:: EXERCISE OBJECTIVE ::
Would you reproduce, without any alteration, the lines from the opening line of the entries through the line that has "This was the" in it?

:: MATERIAL PROVIDED ::
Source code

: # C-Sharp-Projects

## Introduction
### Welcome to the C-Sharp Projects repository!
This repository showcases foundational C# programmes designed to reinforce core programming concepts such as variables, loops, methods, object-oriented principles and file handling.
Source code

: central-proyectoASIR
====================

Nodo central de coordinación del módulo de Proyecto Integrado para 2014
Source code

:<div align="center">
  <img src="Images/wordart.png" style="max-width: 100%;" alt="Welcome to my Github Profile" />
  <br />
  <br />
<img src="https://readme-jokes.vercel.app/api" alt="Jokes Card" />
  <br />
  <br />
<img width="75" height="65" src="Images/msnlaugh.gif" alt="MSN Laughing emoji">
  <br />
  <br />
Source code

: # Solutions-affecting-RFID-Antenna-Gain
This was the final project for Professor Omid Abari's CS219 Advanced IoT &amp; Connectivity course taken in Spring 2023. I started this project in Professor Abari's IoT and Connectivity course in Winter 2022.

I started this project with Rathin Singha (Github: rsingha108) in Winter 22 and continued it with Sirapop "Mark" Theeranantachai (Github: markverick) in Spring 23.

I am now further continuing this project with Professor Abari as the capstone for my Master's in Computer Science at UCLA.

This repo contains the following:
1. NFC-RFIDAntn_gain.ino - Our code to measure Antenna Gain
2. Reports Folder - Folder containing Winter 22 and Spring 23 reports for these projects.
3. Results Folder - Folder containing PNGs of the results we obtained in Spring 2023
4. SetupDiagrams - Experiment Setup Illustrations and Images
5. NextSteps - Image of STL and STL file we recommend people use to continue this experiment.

:: ANSWER SPACE ::
Source code

: # C-Sharp-Projects

## Introduction
### Welcome to the C-Sharp Projects repository!
This repository showcases foundational C# programmes designed to reinforce core programming concepts such as variables, loops, methods, object-oriented principles and file handling.
Source code

: central-proyectoASIR
====================

Nodo central de coordinación del módulo de Proyecto Integrado para 2014
Source code

:<div align="center">
  <img src="Images/wordart.png" style="max-width: 100%;" alt="Welcome to my Github Profile" />
  <br />
  <br />
<img src="https://readme-jokes.vercel.app/api" alt="Jokes Card" />
  <br />
  <br />
<img width="75" height="65" src="Images/msnlaugh.gif" alt="MSN Laughing emoji">
  <br />
  <br />
Source code

: # Solutions-affecting-RFID-Antenna-Gain
This was the final project for Professor Omid Abari's CS219 Advanced IoT &amp; Connectivity course taken in Spring 2023. I started this project in Professor Abari's IoT and Connectivity course in Winter 2022.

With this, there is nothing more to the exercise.